Il s’était levé, le bras tendu vers la fenêtre, impétueux.

— Calmez-vous, lui dis-je.

Il se mit à rire :

— Je m’amuse, fit-il, et, Dieu me pardonne, je me croyais encore au parlement péruvien.

Il se rassit, alluma une seconde cigarette et continua :

— Ce que vous venez d’entendre, il faudra le répéter à vos lecteurs. C’est la vérité, caramba ! la pure et sainte vérité. Le condor chilien en a dans l’aile. Il mourra du dernier grain de salpêtre, comme un perroquet d’un brin de persil, et les Anglais l’empailleront, à moins que les Allemands, toujours affamés, ne le mangent aux confitures. Que vous importe à vous, Français ? Vous vous êtes, bien à tort, désintéressés de la côte américaine du Pacifique. Vous n’y avez point risqué de gros capitaux et votre influence y décroît chaque jour. Je ne le constate pas sans un vif regret : j’aime la France ; j’y ai vécu ; elle est ma seconde patrie et ma terre de prédilection. Et je rêve pour elle une conquête pacifique, dont je m’autorise à vous soumettre le plan.

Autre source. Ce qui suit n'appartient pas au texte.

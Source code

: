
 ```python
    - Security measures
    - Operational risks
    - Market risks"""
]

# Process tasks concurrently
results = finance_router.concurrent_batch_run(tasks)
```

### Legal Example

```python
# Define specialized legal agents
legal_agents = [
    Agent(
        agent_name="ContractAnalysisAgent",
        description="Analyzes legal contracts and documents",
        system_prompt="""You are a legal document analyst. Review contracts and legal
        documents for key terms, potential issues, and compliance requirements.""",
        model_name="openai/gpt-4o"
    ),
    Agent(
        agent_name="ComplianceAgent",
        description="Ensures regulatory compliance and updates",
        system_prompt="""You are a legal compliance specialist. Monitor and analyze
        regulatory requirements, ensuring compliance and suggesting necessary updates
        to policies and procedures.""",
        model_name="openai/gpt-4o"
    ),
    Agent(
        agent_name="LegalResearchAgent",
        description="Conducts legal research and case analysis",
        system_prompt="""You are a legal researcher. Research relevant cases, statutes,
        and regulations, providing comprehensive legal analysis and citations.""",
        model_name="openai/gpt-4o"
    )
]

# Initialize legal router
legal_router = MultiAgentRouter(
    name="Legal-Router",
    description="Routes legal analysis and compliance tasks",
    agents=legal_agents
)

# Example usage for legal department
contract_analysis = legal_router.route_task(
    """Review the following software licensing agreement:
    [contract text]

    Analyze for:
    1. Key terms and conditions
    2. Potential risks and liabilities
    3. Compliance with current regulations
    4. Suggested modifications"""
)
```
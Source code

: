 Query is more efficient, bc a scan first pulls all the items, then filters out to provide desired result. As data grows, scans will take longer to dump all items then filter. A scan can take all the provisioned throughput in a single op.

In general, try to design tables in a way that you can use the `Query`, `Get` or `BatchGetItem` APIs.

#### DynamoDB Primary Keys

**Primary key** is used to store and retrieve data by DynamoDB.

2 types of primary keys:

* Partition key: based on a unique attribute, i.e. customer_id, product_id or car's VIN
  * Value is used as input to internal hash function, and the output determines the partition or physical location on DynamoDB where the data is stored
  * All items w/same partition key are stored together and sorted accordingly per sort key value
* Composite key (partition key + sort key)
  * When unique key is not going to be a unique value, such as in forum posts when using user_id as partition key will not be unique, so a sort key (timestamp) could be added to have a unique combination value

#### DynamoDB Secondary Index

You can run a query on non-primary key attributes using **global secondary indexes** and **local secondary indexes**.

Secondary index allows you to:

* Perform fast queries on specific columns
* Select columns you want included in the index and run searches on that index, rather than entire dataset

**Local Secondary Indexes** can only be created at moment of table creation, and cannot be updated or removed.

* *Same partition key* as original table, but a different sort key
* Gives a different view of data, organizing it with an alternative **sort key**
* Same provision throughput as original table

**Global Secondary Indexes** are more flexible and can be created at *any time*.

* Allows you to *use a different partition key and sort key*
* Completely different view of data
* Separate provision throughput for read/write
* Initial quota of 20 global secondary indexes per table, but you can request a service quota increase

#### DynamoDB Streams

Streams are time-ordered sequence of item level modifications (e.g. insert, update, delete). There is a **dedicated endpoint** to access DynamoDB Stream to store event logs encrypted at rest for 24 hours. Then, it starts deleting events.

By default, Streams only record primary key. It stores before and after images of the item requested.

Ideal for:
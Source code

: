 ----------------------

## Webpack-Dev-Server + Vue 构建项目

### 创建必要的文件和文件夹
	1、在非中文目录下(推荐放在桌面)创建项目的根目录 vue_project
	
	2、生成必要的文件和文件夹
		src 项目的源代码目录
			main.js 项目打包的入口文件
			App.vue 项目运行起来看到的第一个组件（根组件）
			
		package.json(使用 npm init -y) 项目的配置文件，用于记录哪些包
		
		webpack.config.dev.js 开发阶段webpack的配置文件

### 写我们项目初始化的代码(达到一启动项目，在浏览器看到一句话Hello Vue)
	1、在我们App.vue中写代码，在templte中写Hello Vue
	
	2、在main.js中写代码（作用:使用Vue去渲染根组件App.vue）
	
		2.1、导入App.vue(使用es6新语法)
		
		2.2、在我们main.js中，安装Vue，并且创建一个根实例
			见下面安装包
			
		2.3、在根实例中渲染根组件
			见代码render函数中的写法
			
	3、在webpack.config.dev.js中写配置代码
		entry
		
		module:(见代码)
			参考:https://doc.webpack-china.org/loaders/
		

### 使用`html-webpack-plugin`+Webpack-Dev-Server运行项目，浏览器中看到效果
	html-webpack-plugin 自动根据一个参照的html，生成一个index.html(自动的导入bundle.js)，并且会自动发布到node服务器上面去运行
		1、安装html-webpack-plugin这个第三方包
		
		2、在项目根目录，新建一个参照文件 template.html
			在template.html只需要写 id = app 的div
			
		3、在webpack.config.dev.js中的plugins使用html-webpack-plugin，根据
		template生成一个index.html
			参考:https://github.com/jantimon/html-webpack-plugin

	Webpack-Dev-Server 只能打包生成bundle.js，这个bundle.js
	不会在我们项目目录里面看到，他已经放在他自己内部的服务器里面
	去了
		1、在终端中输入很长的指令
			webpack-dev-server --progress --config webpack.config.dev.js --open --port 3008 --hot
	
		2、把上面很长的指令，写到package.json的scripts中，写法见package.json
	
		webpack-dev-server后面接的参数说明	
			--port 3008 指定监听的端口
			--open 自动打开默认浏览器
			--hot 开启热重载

Il s’arrêta pour savourer ma surprise, et, comme à sa grande déception peut-être je ne m’épanchais pas en remerciemens, et que mon absence d’enthousiasme menaçait de compromettre son éloquence, il s’avança vers moi et me saisit la main :

— Cher monsieur ! s’écria-t-il.

Et je lui répondis : — Cher monsieur ! — Et j’attendis avec curiosité.

— Il ne dépend que de la France, continua-t-il, de dominer moralement et de posséder industriellement le plus riche pays de l’Amérique du Sud. Ce pays, qu’on s’accorde à considérer comme ruiné, abonde toujours en mines d’argent, d’or et de cuivre. Bien qu’on l’ait exploité durant trois siècles, on n’en a pas encore exploré toutes les merveilles…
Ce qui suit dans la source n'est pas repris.